=== Begin Enclosure ===

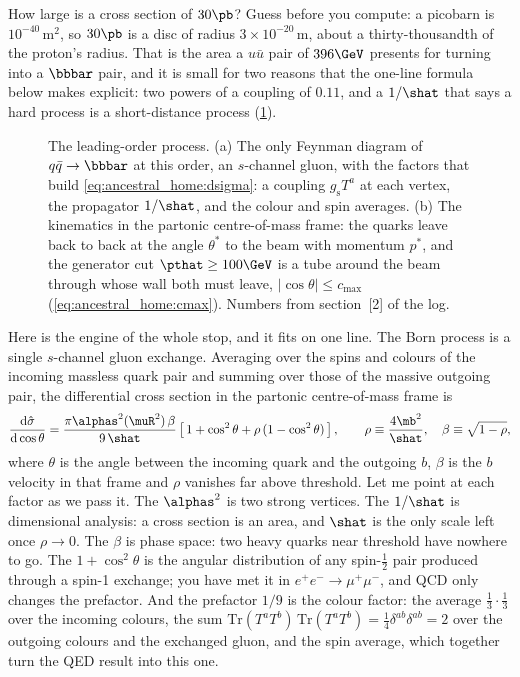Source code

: How large is a cross section of $30\pb$? Guess before you compute: a
picobarn is $10^{-40}\,\mathrm{m}^2$, so $30\pb$ is a disc of radius
$3\times10^{-20}\,\mathrm{m}$, about a thirty-thousandth of the proton's radius. That is the
area a $u\bar u$ pair of $396\GeV$ presents for turning into a $\bbbar$ pair,
and it is small for two reasons that the one-line formula below makes
explicit: two powers of a coupling of $0.11$, and a $1/\shat$ that says a
hard process is a short-distance process
(\cref{fig:ancestral_home:feynman_qqbar}).

\begin{figure}[htbp]\centering
\resizebox{\textwidth}{!}{}
\caption[The leading-order diagram and the kinematics of the partonic frame]{The leading-order process. (a) The only Feynman diagram of $q\bar q\to\bbbar$ at this order, an $s$-channel gluon, with the factors that build \cref{eq:ancestral_home:dsigma}: a coupling $g_{\mathrm s}T^a$ at each vertex, the propagator $1/\shat$, and the colour and spin averages. (b) The kinematics in the partonic centre-of-mass frame: the quarks leave back to back at the angle $\theta^*$ to the beam with momentum $p^*$, and the generator cut $\pthat\ge100\GeV$ is a tube around the beam through whose wall both must leave, $|\cos\theta|\le c_{\max}$ (\cref{eq:ancestral_home:cmax}). Numbers from section~[2] of the  log.}
\label{fig:ancestral_home:feynman_qqbar}
\end{figure}

Here is the engine of the whole stop, and it fits on one line. The Born
process is a single $s$-channel gluon exchange. Averaging over the spins and
colours of the incoming massless quark pair and summing over those of the
massive outgoing pair, the differential cross section in the partonic
centre-of-mass frame is~\cite{ParticleDataGroup:2024cfk}
\begin{equation}
  \frac{\mathrm{d}\hat\sigma}{\mathrm{d}\cos\theta}
  = \frac{\pi\alphas^2(\muR^2)\,\beta}{9\,\shat}
    \left[\,1+\cos^2\theta+\rho\,(1-\cos^2\theta)\,\right],
  \qquad
  \rho\equiv\frac{4\mb^2}{\shat},\quad \beta\equiv\sqrt{1-\rho},
  \label{eq:ancestral_home:dsigma}
\end{equation}
where $\theta$ is the angle between the incoming quark and the outgoing $b$,
$\beta$ is the $b$ velocity in that frame and $\rho$ vanishes far above
threshold. Let me point at each factor as we pass it. The $\alphas^2$ is two
strong vertices. The $1/\shat$ is dimensional analysis: a cross section is an
area, and $\shat$ is the only scale left once $\rho\to0$. The $\beta$ is
phase space: two heavy quarks near threshold have nowhere to go. The
$1+\cos^2\theta$ is the angular distribution of any spin-$\tfrac12$ pair
produced through a spin-1 exchange; you have met it in $e^+e^-\to\mu^+\mu^-$,
and QCD only changes the prefactor. And the prefactor $1/9$ is the colour
factor: the average $\tfrac13\cdot\tfrac13$ over the incoming colours, the
sum $\mathrm{Tr}(T^aT^b)\,\mathrm{Tr}(T^aT^b)=\tfrac14\delta^{ab}\delta^{ab}=2$
over the outgoing colours and the exchanged gluon, and the spin average, which
together turn the QED result into this one.

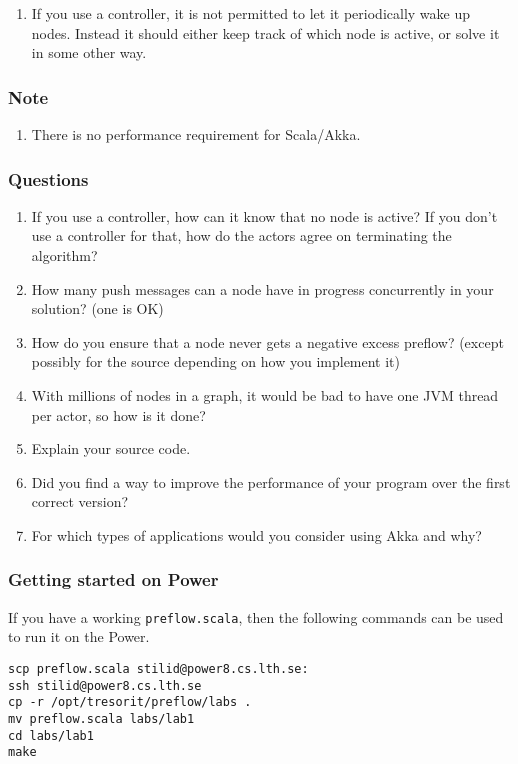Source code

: \documentclass{forsete}
\begin{document}
{\begin{enumerate}
The reason is that the default way of thinking with actors should be ''send a message and wait for any message'', i.e. with !

(Motivation: without forbidding ? between nodes, it is ''too easy'' to use messages as normal method/function calls (but that limits concurrency normally).
If you think of a chat server when it sends a text to many phones, it would be too slow to send one at a time with ?
)

\item If you use a controller, it is not permitted to let it periodically wake up nodes. Instead it should either keep 
track of which node is active, or solve it in some other way.
\end{enumerate}

\subsubsection*{Note}
\begin{enumerate}
\item There is no performance requirement for Scala/Akka.
\end{enumerate}

\subsubsection*{Questions}
\begin{enumerate}
\item If you use a controller, how can it know that no node is active? If you don't use a controller for that, how do the actors agree on
terminating the algorithm?
\item How many push messages can a node have in progress concurrently in your solution? (one is OK)
\item How do you ensure that a node never gets a negative excess preflow? (except possibly for the source depending on how you implement it)
\item With millions of nodes in a graph, it would be bad to have one JVM thread per actor, so how is it done?
\item Explain your source code.
\item Did you find a way to improve the performance of your program over the first correct version?
\item For which types of applications would you consider using Akka and why?
\end{enumerate}

\subsubsection*{Getting started on Power}
If you have a working \verb!preflow.scala!, then the following commands can be used to run it on the Power.
\begin{verbatim}
scp preflow.scala stilid@power8.cs.lth.se:
ssh stilid@power8.cs.lth.se
cp -r /opt/tresorit/preflow/labs .
mv preflow.scala labs/lab1
cd labs/lab1
make
\end{verbatim}

}
\end{document}
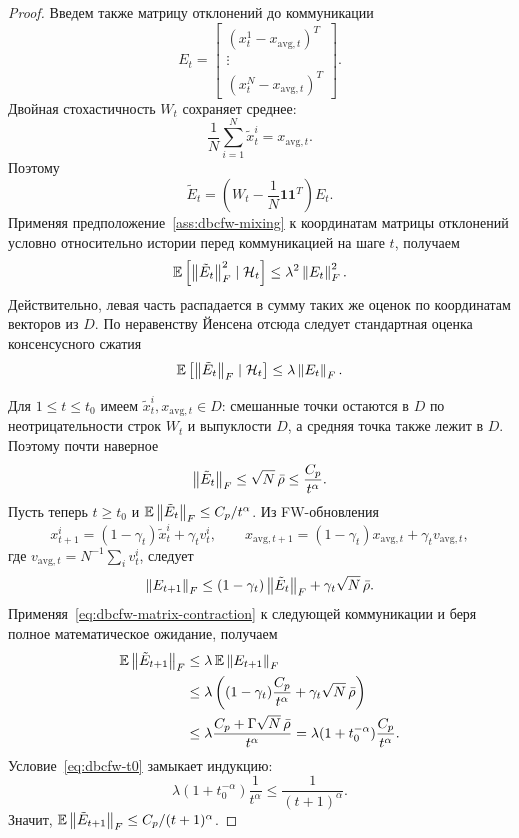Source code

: \begin{proof}
Введем также матрицу отклонений до коммуникации
\[
    E_t=
    \begin{bmatrix}
        (x_t^1-x_{\mathrm{avg},t})^T\\
        \vdots\\
        (x_t^N-x_{\mathrm{avg},t})^T
    \end{bmatrix}.
\]
Двойная стохастичность $W_t$ сохраняет среднее:
\[
    \frac1N\sum_{i=1}^N\tilde x_t^i=x_{\mathrm{avg},t}.
\]
Поэтому
\[
    \tilde E_t
    =
    \left(W_t-\frac1N\mathbf 1\mathbf 1^T\right)E_t.
\]
Применяя предположение~\ref{ass:dbcfw-mixing} к координатам матрицы отклонений условно
относительно истории перед коммуникацией на шаге $t$, получаем
\[
    \E\left[\norm{\tilde E_t}_F^2\mid \mathcal H_t\right]
    \leq
    \lambda^2\norm{E_t}_F^2.
\]
Действительно, левая часть распадается в сумму таких же оценок по координатам
векторов из $D$.
По неравенству Йенсена отсюда следует стандартная оценка консенсусного сжатия
\begin{equation}
\label{eq:dbcfw-matrix-contraction}
    \E\left[\norm{\tilde E_t}_F\mid \mathcal H_t\right]
    \leq
    \lambda\norm{E_t}_F .
\end{equation}

Для $1\leq t\leq t_0$ имеем $\tilde x_t^i,x_{\mathrm{avg},t}\in D$: смешанные точки
остаются в $D$ по неотрицательности строк $W_t$ и выпуклости $D$, а средняя точка
также лежит в $D$.
Поэтому почти наверное
\[
    \norm{\tilde E_t}_F\leq \sqrt N\,\bar\rho
    \leq
    \frac{C_p}{t^\alpha}.
\]
Пусть теперь $t\geq t_0$ и
$\E\norm{\tilde E_t}_F\leq C_p/t^\alpha$.
Из FW-обновления
\[
    x_{t+1}^i=(1-\gamma_t)\tilde x_t^i+\gamma_t v_t^i,
    \qquad
    x_{\mathrm{avg},t+1}=(1-\gamma_t)x_{\mathrm{avg},t}
    +\gamma_t v_{\mathrm{avg},t},
\]
где $v_{\mathrm{avg},t}=N^{-1}\sum_i v_t^i$, следует
\[
    \norm{E_{t+1}}_F
    \leq
    (1-\gamma_t)\norm{\tilde E_t}_F
    +
    \gamma_t\sqrt N\,\bar\rho .
\]
Применяя~\eqref{eq:dbcfw-matrix-contraction} к следующей коммуникации и беря полное
математическое ожидание, получаем
\[
\begin{aligned}
    \E\norm{\tilde E_{t+1}}_F
    &\leq
    \lambda\,\E\norm{E_{t+1}}_F                                      \\
    &\leq
    \lambda
    \left(
        (1-\gamma_t)\frac{C_p}{t^\alpha}
        +
        \gamma_t\sqrt N\,\bar\rho
    \right)                                                          \\
    &\leq
    \lambda
    \frac{C_p+\Gamma\sqrt N\,\bar\rho}{t^\alpha}
    =
    \lambda(1+t_0^{-\alpha})\frac{C_p}{t^\alpha}.
\end{aligned}
\]
Условие~\eqref{eq:dbcfw-t0} замыкает индукцию:
\[
    \lambda(1+t_0^{-\alpha})\frac{1}{t^\alpha}
    \leq
    \frac{1}{(t+1)^\alpha}.
\]
Значит,
$\E\norm{\tilde E_{t+1}}_F\leq C_p/(t+1)^\alpha$.
\end{proof}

=== End Enclosure ===

# Task prompt
Wherever the string "left" appears in the records above, copy the line it sits in.

# Your response
    \left[\,1+\cos^2\theta+\rho\,(1-\cos^2\theta)\,\right],
area, and $\shat$ is the only scale left once $\rho\to0$. The $\beta$ is
    \left(W_t-\frac1N\mathbf 1\mathbf 1^T\right)E_t.
    \E\left[\norm{\tilde E_t}_F^2\mid \mathcal H_t\right]
    \E\left[\norm{\tilde E_t}_F\mid \mathcal H_t\right]
    \left(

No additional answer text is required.